I am trying to make bolognese kosher for my family and struggling. Here is the list of ingredients I hope to find a substitute for:
- Heavy cream
- Parmigiano Reggiano
There are many bolognese variations out there, some which have milk in them, but there are many which do not as well. My understanding is that a traditional bolognese does not have milk, but as always with Italian food what's traditional is what Mama makes. In any case, you can drop the milk products without substituting anything for them. I don't think that adding soya or anything else will give you the same effect.
As for the pork you can replace it with ground beef or turkey, beef has more flavor than turkey but turkey is generally leaner. I make bolognese with a mix of beef and turkey because I find it's less greasy while still flavorful, but that's subjective. Pancetta adds richness, but is not essential.
Some people, myself included, use bacon in a bolognese. If you want a substitute for that there are turkey bacons out there in some places but to be honest the ones I've tried generally haven't been very good substitutes for the real thing. Bacon has fat, salt and smoke flavors (presuming it's smoked), so you could try and substitute any kosher cured and smoked meat sliced into thin strips. You could just leave it out entirely as well.

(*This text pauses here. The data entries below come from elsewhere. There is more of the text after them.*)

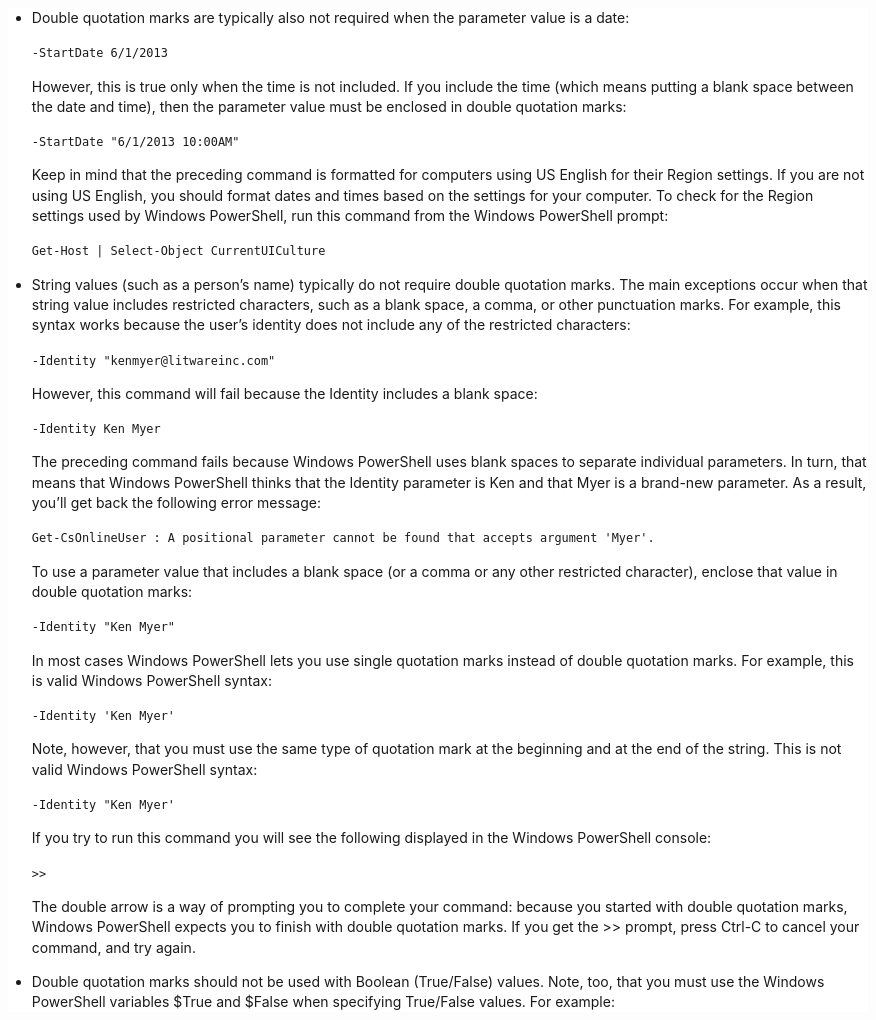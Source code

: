   - Double quotation marks are typically also not required when the parameter value is a date:
    
        -StartDate 6/1/2013
    
    However, this is true only when the time is not included. If you include the time (which means putting a blank space between the date and time), then the parameter value must be enclosed in double quotation marks:
    
        -StartDate "6/1/2013 10:00AM"
    
    Keep in mind that the preceding command is formatted for computers using US English for their Region settings. If you are not using US English, you should format dates and times based on the settings for your computer. To check for the Region settings used by Windows PowerShell, run this command from the Windows PowerShell prompt:
    
        Get-Host | Select-Object CurrentUICulture

  - String values (such as a person’s name) typically do not require double quotation marks. The main exceptions occur when that string value includes restricted characters, such as a blank space, a comma, or other punctuation marks. For example, this syntax works because the user’s identity does not include any of the restricted characters:
    
        -Identity "kenmyer@litwareinc.com"
    
    However, this command will fail because the Identity includes a blank space:
    
        -Identity Ken Myer
    
    The preceding command fails because Windows PowerShell uses blank spaces to separate individual parameters. In turn, that means that Windows PowerShell thinks that the Identity parameter is Ken and that Myer is a brand-new parameter. As a result, you’ll get back the following error message:
    
        Get-CsOnlineUser : A positional parameter cannot be found that accepts argument 'Myer'.
    
    To use a parameter value that includes a blank space (or a comma or any other restricted character), enclose that value in double quotation marks:
    
        -Identity "Ken Myer"
    
    In most cases Windows PowerShell lets you use single quotation marks instead of double quotation marks. For example, this is valid Windows PowerShell syntax:
    
        -Identity 'Ken Myer'
    
    Note, however, that you must use the same type of quotation mark at the beginning and at the end of the string. This is not valid Windows PowerShell syntax:
    
        -Identity "Ken Myer'
    
    If you try to run this command you will see the following displayed in the Windows PowerShell console:
    
    ``` 
    >>
    ```
    
    The double arrow is a way of prompting you to complete your command: because you started with double quotation marks, Windows PowerShell expects you to finish with double quotation marks. If you get the \>\> prompt, press Ctrl-C to cancel your command, and try again.

  - Double quotation marks should not be used with Boolean (True/False) values. Note, too, that you must use the Windows PowerShell variables $True and $False when specifying True/False values. For example:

In the original italian recipe of "Ragù alla bolognese", pork is optional, there is just beef mince simmered with red wine until reduced, some vegetables (carrot, onion and celery), tomato sauce, and absolutely no compulsory dairy products (cheese is added on personal taste when the dish is served).
this one seems perfect, notice:
olive oil or butter
½ glass of milk cream (optional).
When I was growing up, my family had a tradition of having bolognese once a week. We liked putting cheese on top and my mother is vegetarian, so for both of these reasons we used soy "mince".
I don't know how easy it is for you to find but I often see both dried and "fresh" varieties in my supermarket. It's often sold under the name "textured vegetable protein", or TVP.
As long as you're not eating any other meat, you can use as much or as little dairy as you like.